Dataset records
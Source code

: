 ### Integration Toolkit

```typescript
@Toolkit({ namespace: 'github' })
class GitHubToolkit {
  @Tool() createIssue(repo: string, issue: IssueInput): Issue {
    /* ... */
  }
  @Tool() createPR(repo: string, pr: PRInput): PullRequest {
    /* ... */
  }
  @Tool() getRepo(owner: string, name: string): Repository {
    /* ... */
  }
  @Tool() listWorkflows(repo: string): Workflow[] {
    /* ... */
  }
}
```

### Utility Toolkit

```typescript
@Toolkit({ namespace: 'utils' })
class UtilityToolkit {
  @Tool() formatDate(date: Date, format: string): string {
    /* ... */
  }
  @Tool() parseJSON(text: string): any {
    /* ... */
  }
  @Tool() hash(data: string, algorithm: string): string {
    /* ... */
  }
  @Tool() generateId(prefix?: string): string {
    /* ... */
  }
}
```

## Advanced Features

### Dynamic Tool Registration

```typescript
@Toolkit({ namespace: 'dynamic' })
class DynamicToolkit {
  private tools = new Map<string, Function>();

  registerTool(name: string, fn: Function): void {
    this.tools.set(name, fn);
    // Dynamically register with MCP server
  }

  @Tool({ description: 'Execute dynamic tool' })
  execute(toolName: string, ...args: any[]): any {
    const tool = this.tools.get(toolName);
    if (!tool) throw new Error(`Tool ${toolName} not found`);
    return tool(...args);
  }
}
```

EXERCISE:
Transcribe the entries above exactly.

SOLUTION FOR THIS EXERCISE:
Source code

: ### Integration Toolkit

```typescript
@Toolkit({ namespace: 'github' })
class GitHubToolkit {
  @Tool() createIssue(repo: string, issue: IssueInput): Issue {
    /* ... */
  }
  @Tool() createPR(repo: string, pr: PRInput): PullRequest {
    /* ... */
  }
  @Tool() getRepo(owner: string, name: string): Repository {
    /* ... */
  }
  @Tool() listWorkflows(repo: string): Workflow[] {
    /* ... */
  }
}
```

### Utility Toolkit

```typescript
@Toolkit({ namespace: 'utils' })
class UtilityToolkit {
  @Tool() formatDate(date: Date, format: string): string {
    /* ... */
  }
  @Tool() parseJSON(text: string): any {
    /* ... */
  }
  @Tool() hash(data: string, algorithm: string): string {
    /* ... */
  }
  @Tool() generateId(prefix?: string): string {
    /* ... */
  }
}
```

## Advanced Features

### Dynamic Tool Registration

```typescript
@Toolkit({ namespace: 'dynamic' })
class DynamicToolkit {
  private tools = new Map<string, Function>();

  registerTool(name: string, fn: Function): void {
    this.tools.set(name, fn);
    // Dynamically register with MCP server
  }

  @Tool({ description: 'Execute dynamic tool' })
  execute(toolName: string, ...args: any[]): any {
    const tool = this.tools.get(toolName);
    if (!tool) throw new Error(`Tool ${toolName} not found`);
    return tool(...args);
  }
}
```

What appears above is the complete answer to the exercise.